10Installation des essais. Les essais ont été installés sur un sol ferrugineux tropical lessivé à Loaga (13 °18 ’ 53,1 ’’ N ; 1 ° 37 ’ 83,4 ’’ W) et sur un sol brun eutrophe à Niénéga (13 ° 20 ’ 49,6 ’’ N ; 1 ° 35 ’ 06 ’’ W) de 1996 à 1998 dans la région de Kongoussi. Les mesures ont été réalisées pendant la campagne 1998.

11Les sites ont fait l’objet d’observations pédologiques fines (état de surface, morphologie du sol, etc.). L’étude a consisté à la mise en place d’une culture de sorgho selon la technique du zaï associée à d’autres techniques de CES/DRS, telles que les diguettes en pierres, le paillage (Kambou, Zougmoré, 1996).

12Le dispositif expérimental combine l’apport d’amendements organiques à des teneurs et qualités variables.

13Le dispositif expérimental. Le dispositif utilisé est un bloc Fisher (ou blocs complets randomisés). On a cinq blocs au total par site. Chaque bloc est constitué de quatre parcelles correspondant aux quatre traitements décrits ci-après.

14Chaque parcelle est un carré de 5 m de côté soit une surface unitaire de 25 m2. La distance qui sépare deux parcelles d’un même bloc est de 2 m.

15Chaque parcelle comporte six lignes de sorgho espacées de 0,8 m. Chaque ligne comporte dix poquets espacés de 0,5 m, soit un total de soixante poquets par parcelle.
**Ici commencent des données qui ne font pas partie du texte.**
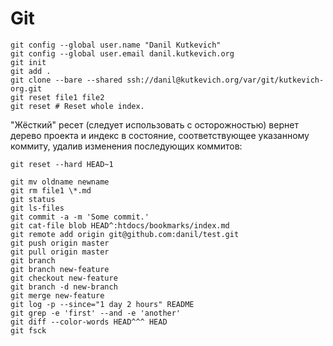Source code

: <!--*- coding: utf-8; -*-->
Git
===

    git config --global user.name "Danil Kutkevich"
    git config --global user.email danil.kutkevich.org
    git init
    git add .
    git clone --bare --shared ssh://danil@kutkevich.org/var/git/kutkevich-org.git
    git reset file1 file2
    git reset # Reset whole index.

"Жёсткий" реcет (следует использовать с осторожностью) вернет дерево
проекта и индекс в состояние, соответствующее указанному коммиту,
удалив изменения последующих коммитов:

    git reset --hard HEAD~1

    git mv oldname newname
    git rm file1 \*.md
    git status
    git ls-files
    git commit -a -m 'Some commit.'
    git cat-file blob HEAD^:htdocs/bookmarks/index.md
    git remote add origin git@github.com:danil/test.git
    git push origin master
    git pull origin master
    git branch
    git branch new-feature
    git checkout new-feature
    git branch -d new-branch
    git merge new-feature
    git log -p --since="1 day 2 hours" README
    git grep -e 'first' --and -e 'another'
    git diff --color-words HEAD^^^ HEAD
    git fsck
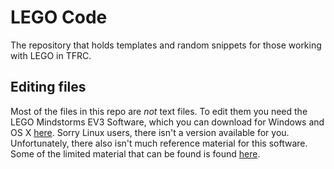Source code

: # LEGO Code
The repository that holds templates and random snippets for those working with LEGO in TFRC.

## Editing files
Most of the files in this repo are *not* text files.  To edit them you need the LEGO Mindstorms EV3 Software, which you can download for Windows and OS X [here](https://www.lego.com/en-us/mindstorms/downloads/download-software).  Sorry Linux users, there isn't a version available for you.  Unfortunately, there also isn't much reference material for this software.  Some of the limited material that can be found is found [here](https://www.lego.com/en-us/mindstorms/learn-to-program).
16Traitements. Pour l’expérimentation, quatre traitements ont été mis au point : T1 : témoin, semis traditionnel à la houe ; T2 : paillage simple, semis traditionnel à la houe ; T3 : zaï + compost (125 g par poquet soit 3 t.ha-1) ; T4 : zaï + paille de Loudetia togoensis (62,5 g par poquet) + NPK (3,33 g par poquet soit respectivement 12 kg.ha-1 de N, 16 kg.ha-1 de P2O5 et 12 kg.ha-1 de K2O au semis) + urée (2,08 g par poquet soit 23 kg.ha-1 au sarclage).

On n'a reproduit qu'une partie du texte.